BEGIN Extracted data

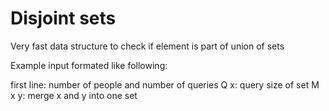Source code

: # Disjoint sets

Very fast data structure to check if element is part of union of sets

Example input formated like following:

first line: number of people and number of queries
Q x: query size of set
M x y: merge x and y into one set
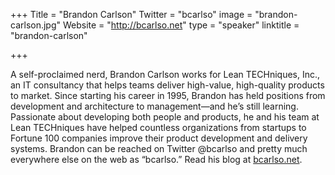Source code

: +++
Title = "Brandon Carlson"
Twitter = "bcarlso"
image = "brandon-carlson.jpg"
Website = "http://bcarlso.net"
type = "speaker"
linktitle = "brandon-carlson"

+++

A self-proclaimed nerd, Brandon Carlson works for Lean TECHniques, Inc., an IT consultancy that helps teams deliver high-value, high-quality products to market. Since starting his career in 1995, Brandon has held positions from development and architecture to management—and he’s still learning. Passionate about developing both people and products, he and his team at Lean TECHniques have helped countless organizations from startups to Fortune 100 companies improve their product development and delivery systems. Brandon can be reached on Twitter @bcarlso and pretty much everywhere else on the web as “bcarlso.” Read his blog at [bcarlso.net](http://bcarlso.net).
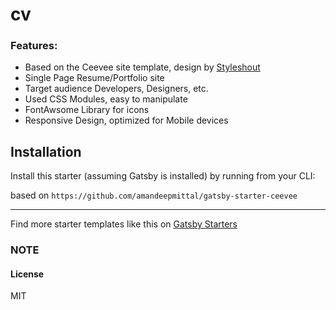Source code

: # cv



### Features:

* Based on the Ceevee site template, design by [Styleshout](https://www.styeshout.com/)
* Single Page Resume/Portfolio site
* Target audience Developers, Designers, etc.
* Used CSS Modules, easy to manipulate
* FontAwsome Library for icons
* Responsive Design, optimized for Mobile devices

## Installation

Install this starter (assuming Gatsby is installed) by running from your CLI:

based on `https://github.com/amandeepmittal/gatsby-starter-ceevee`

---

Find more starter templates like this on [Gatsby Starters](https://www.gatsbyjs.org/docs/gatsby-starters/)

### NOTE


#### License

MIT

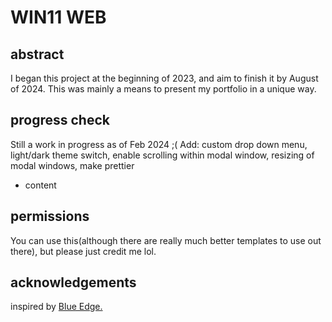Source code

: # WIN11 WEB
## abstract
I began this project at the beginning of 2023, and aim to finish it by August of 2024. This was mainly a means to present my portfolio in a unique way. 
## progress check
Still a work in progress as of Feb 2024 ;(
Add: custom drop down menu, light/dark theme switch, enable scrolling within modal window, resizing of modal windows, make prettier
+ content
## permissions
You can use this(although there are really much better templates to use out there), but please just credit me lol.
## acknowledgements
inspired by <a href="https://github.com/blueedgetechno/win11React/tree/master/public">Blue Edge.</a>
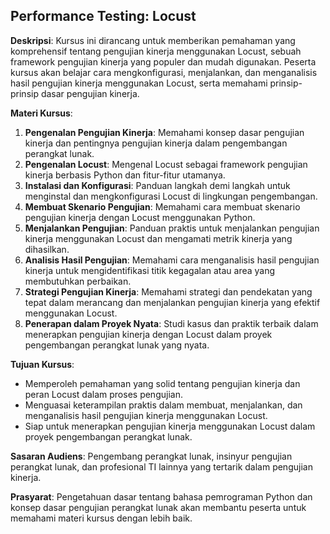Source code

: ## Performance Testing: Locust

**Deskripsi**: Kursus ini dirancang untuk memberikan pemahaman yang komprehensif tentang pengujian kinerja menggunakan Locust, sebuah framework pengujian kinerja yang populer dan mudah digunakan. Peserta kursus akan belajar cara mengkonfigurasi, menjalankan, dan menganalisis hasil pengujian kinerja menggunakan Locust, serta memahami prinsip-prinsip dasar pengujian kinerja.

**Materi Kursus**:
1. **Pengenalan Pengujian Kinerja**: Memahami konsep dasar pengujian kinerja dan pentingnya pengujian kinerja dalam pengembangan perangkat lunak.
2. **Pengenalan Locust**: Mengenal Locust sebagai framework pengujian kinerja berbasis Python dan fitur-fitur utamanya.
3. **Instalasi dan Konfigurasi**: Panduan langkah demi langkah untuk menginstal dan mengkonfigurasi Locust di lingkungan pengembangan.
4. **Membuat Skenario Pengujian**: Memahami cara membuat skenario pengujian kinerja dengan Locust menggunakan Python.
5. **Menjalankan Pengujian**: Panduan praktis untuk menjalankan pengujian kinerja menggunakan Locust dan mengamati metrik kinerja yang dihasilkan.
6. **Analisis Hasil Pengujian**: Memahami cara menganalisis hasil pengujian kinerja untuk mengidentifikasi titik kegagalan atau area yang membutuhkan perbaikan.
7. **Strategi Pengujian Kinerja**: Memahami strategi dan pendekatan yang tepat dalam merancang dan menjalankan pengujian kinerja yang efektif menggunakan Locust.
8. **Penerapan dalam Proyek Nyata**: Studi kasus dan praktik terbaik dalam menerapkan pengujian kinerja dengan Locust dalam proyek pengembangan perangkat lunak yang nyata.

**Tujuan Kursus**: 
- Memperoleh pemahaman yang solid tentang pengujian kinerja dan peran Locust dalam proses pengujian.
- Menguasai keterampilan praktis dalam membuat, menjalankan, dan menganalisis hasil pengujian kinerja menggunakan Locust.
- Siap untuk menerapkan pengujian kinerja menggunakan Locust dalam proyek pengembangan perangkat lunak.

**Sasaran Audiens**: Pengembang perangkat lunak, insinyur pengujian perangkat lunak, dan profesional TI lainnya yang tertarik dalam pengujian kinerja.

**Prasyarat**: Pengetahuan dasar tentang bahasa pemrograman Python dan konsep dasar pengujian perangkat lunak akan membantu peserta untuk memahami materi kursus dengan lebih baik.
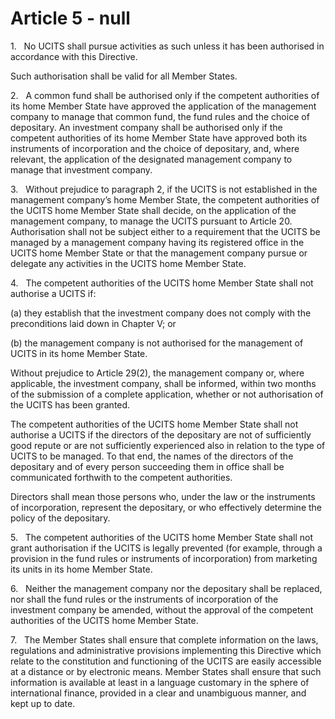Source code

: # Article 5 - null


1.   No UCITS shall pursue activities as such unless it has been authorised in accordance with this Directive.

Such authorisation shall be valid for all Member States.

2.   A common fund shall be authorised only if the competent authorities of its home Member State have approved the application of the management company to manage that common fund, the fund rules and the choice of depositary. An investment company shall be authorised only if the competent authorities of its home Member State have approved both its instruments of incorporation and the choice of depositary, and, where relevant, the application of the designated management company to manage that investment company.

3.   Without prejudice to paragraph 2, if the UCITS is not established in the management company’s home Member State, the competent authorities of the UCITS home Member State shall decide, on the application of the management company, to manage the UCITS pursuant to Article 20. Authorisation shall not be subject either to a requirement that the UCITS be managed by a management company having its registered office in the UCITS home Member State or that the management company pursue or delegate any activities in the UCITS home Member State.

4.   The competent authorities of the UCITS home Member State shall not authorise a UCITS if:

(a) they establish that the investment company does not comply with the preconditions laid down in Chapter V; or

(b) the management company is not authorised for the management of UCITS in its home Member State.

Without prejudice to Article 29(2), the management company or, where applicable, the investment company, shall be informed, within two months of the submission of a complete application, whether or not authorisation of the UCITS has been granted.

The competent authorities of the UCITS home Member State shall not authorise a UCITS if the directors of the depositary are not of sufficiently good repute or are not sufficiently experienced also in relation to the type of UCITS to be managed. To that end, the names of the directors of the depositary and of every person succeeding them in office shall be communicated forthwith to the competent authorities.

Directors shall mean those persons who, under the law or the instruments of incorporation, represent the depositary, or who effectively determine the policy of the depositary.

5.   The competent authorities of the UCITS home Member State shall not grant authorisation if the UCITS is legally prevented (for example, through a provision in the fund rules or instruments of incorporation) from marketing its units in its home Member State.

6.   Neither the management company nor the depositary shall be replaced, nor shall the fund rules or the instruments of incorporation of the investment company be amended, without the approval of the competent authorities of the UCITS home Member State.

7.   The Member States shall ensure that complete information on the laws, regulations and administrative provisions implementing this Directive which relate to the constitution and functioning of the UCITS are easily accessible at a distance or by electronic means. Member States shall ensure that such information is available at least in a language customary in the sphere of international finance, provided in a clear and unambiguous manner, and kept up to date.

END Extracted data

_Goal of the exercise:_ Repeat the records above exactly. No pictures go into the repeat.

_Problem solution:_
Source code

: # Disjoint sets

Very fast data structure to check if element is part of union of sets

Example input formated like following:

first line: number of people and number of queries
Q x: query size of set
M x y: merge x and y into one set
Source code

: +++
Title = "Brandon Carlson"
Twitter = "bcarlso"
image = "brandon-carlson.jpg"
Website = "http://bcarlso.net"
type = "speaker"
linktitle = "brandon-carlson"

+++

A self-proclaimed nerd, Brandon Carlson works for Lean TECHniques, Inc., an IT consultancy that helps teams deliver high-value, high-quality products to market. Since starting his career in 1995, Brandon has held positions from development and architecture to management—and he’s still learning. Passionate about developing both people and products, he and his team at Lean TECHniques have helped countless organizations from startups to Fortune 100 companies improve their product development and delivery systems. Brandon can be reached on Twitter @bcarlso and pretty much everywhere else on the web as “bcarlso.” Read his blog at [bcarlso.net](http://bcarlso.net).
Source code

: # cv



### Features:

* Based on the Ceevee site template, design by [Styleshout](https://www.styeshout.com/)
* Single Page Resume/Portfolio site
* Target audience Developers, Designers, etc.
* Used CSS Modules, easy to manipulate
* FontAwsome Library for icons
* Responsive Design, optimized for Mobile devices

## Installation

Install this starter (assuming Gatsby is installed) by running from your CLI:

based on `https://github.com/amandeepmittal/gatsby-starter-ceevee`

---

Find more starter templates like this on [Gatsby Starters](https://www.gatsbyjs.org/docs/gatsby-starters/)

### NOTE


#### License

MIT

Source code

: # WIN11 WEB
## abstract
I began this project at the beginning of 2023, and aim to finish it by August of 2024. This was mainly a means to present my portfolio in a unique way. 
## progress check
Still a work in progress as of Feb 2024 ;(
Add: custom drop down menu, light/dark theme switch, enable scrolling within modal window, resizing of modal windows, make prettier
+ content
## permissions
You can use this(although there are really much better templates to use out there), but please just credit me lol.
## acknowledgements
inspired by <a href="https://github.com/blueedgetechno/win11React/tree/master/public">Blue Edge.</a>
Source code

: ## Performance Testing: Locust

**Deskripsi**: Kursus ini dirancang untuk memberikan pemahaman yang komprehensif tentang pengujian kinerja menggunakan Locust, sebuah framework pengujian kinerja yang populer dan mudah digunakan. Peserta kursus akan belajar cara mengkonfigurasi, menjalankan, dan menganalisis hasil pengujian kinerja menggunakan Locust, serta memahami prinsip-prinsip dasar pengujian kinerja.

**Materi Kursus**:
1. **Pengenalan Pengujian Kinerja**: Memahami konsep dasar pengujian kinerja dan pentingnya pengujian kinerja dalam pengembangan perangkat lunak.
2. **Pengenalan Locust**: Mengenal Locust sebagai framework pengujian kinerja berbasis Python dan fitur-fitur utamanya.
3. **Instalasi dan Konfigurasi**: Panduan langkah demi langkah untuk menginstal dan mengkonfigurasi Locust di lingkungan pengembangan.
4. **Membuat Skenario Pengujian**: Memahami cara membuat skenario pengujian kinerja dengan Locust menggunakan Python.
5. **Menjalankan Pengujian**: Panduan praktis untuk menjalankan pengujian kinerja menggunakan Locust dan mengamati metrik kinerja yang dihasilkan.
6. **Analisis Hasil Pengujian**: Memahami cara menganalisis hasil pengujian kinerja untuk mengidentifikasi titik kegagalan atau area yang membutuhkan perbaikan.
7. **Strategi Pengujian Kinerja**: Memahami strategi dan pendekatan yang tepat dalam merancang dan menjalankan pengujian kinerja yang efektif menggunakan Locust.
8. **Penerapan dalam Proyek Nyata**: Studi kasus dan praktik terbaik dalam menerapkan pengujian kinerja dengan Locust dalam proyek pengembangan perangkat lunak yang nyata.

**Tujuan Kursus**: 
- Memperoleh pemahaman yang solid tentang pengujian kinerja dan peran Locust dalam proses pengujian.
- Menguasai keterampilan praktis dalam membuat, menjalankan, dan menganalisis hasil pengujian kinerja menggunakan Locust.
- Siap untuk menerapkan pengujian kinerja menggunakan Locust dalam proyek pengembangan perangkat lunak.

**Sasaran Audiens**: Pengembang perangkat lunak, insinyur pengujian perangkat lunak, dan profesional TI lainnya yang tertarik dalam pengujian kinerja.

**Prasyarat**: Pengetahuan dasar tentang bahasa pemrograman Python dan konsep dasar pengujian perangkat lunak akan membantu peserta untuk memahami materi kursus dengan lebih baik.
Source code

: # Article 5 - null


1.   No UCITS shall pursue activities as such unless it has been authorised in accordance with this Directive.

Such authorisation shall be valid for all Member States.

2.   A common fund shall be authorised only if the competent authorities of its home Member State have approved the application of the management company to manage that common fund, the fund rules and the choice of depositary. An investment company shall be authorised only if the competent authorities of its home Member State have approved both its instruments of incorporation and the choice of depositary, and, where relevant, the application of the designated management company to manage that investment company.

3.   Without prejudice to paragraph 2, if the UCITS is not established in the management company’s home Member State, the competent authorities of the UCITS home Member State shall decide, on the application of the management company, to manage the UCITS pursuant to Article 20. Authorisation shall not be subject either to a requirement that the UCITS be managed by a management company having its registered office in the UCITS home Member State or that the management company pursue or delegate any activities in the UCITS home Member State.

4.   The competent authorities of the UCITS home Member State shall not authorise a UCITS if:

(a) they establish that the investment company does not comply with the preconditions laid down in Chapter V; or

(b) the management company is not authorised for the management of UCITS in its home Member State.

Without prejudice to Article 29(2), the management company or, where applicable, the investment company, shall be informed, within two months of the submission of a complete application, whether or not authorisation of the UCITS has been granted.

The competent authorities of the UCITS home Member State shall not authorise a UCITS if the directors of the depositary are not of sufficiently good repute or are not sufficiently experienced also in relation to the type of UCITS to be managed. To that end, the names of the directors of the depositary and of every person succeeding them in office shall be communicated forthwith to the competent authorities.

Directors shall mean those persons who, under the law or the instruments of incorporation, represent the depositary, or who effectively determine the policy of the depositary.

5.   The competent authorities of the UCITS home Member State shall not grant authorisation if the UCITS is legally prevented (for example, through a provision in the fund rules or instruments of incorporation) from marketing its units in its home Member State.

6.   Neither the management company nor the depositary shall be replaced, nor shall the fund rules or the instruments of incorporation of the investment company be amended, without the approval of the competent authorities of the UCITS home Member State.

7.   The Member States shall ensure that complete information on the laws, regulations and administrative provisions implementing this Directive which relate to the constitution and functioning of the UCITS are easily accessible at a distance or by electronic means. Member States shall ensure that such information is available at least in a language customary in the sphere of international finance, provided in a clear and unambiguous manner, and kept up to date.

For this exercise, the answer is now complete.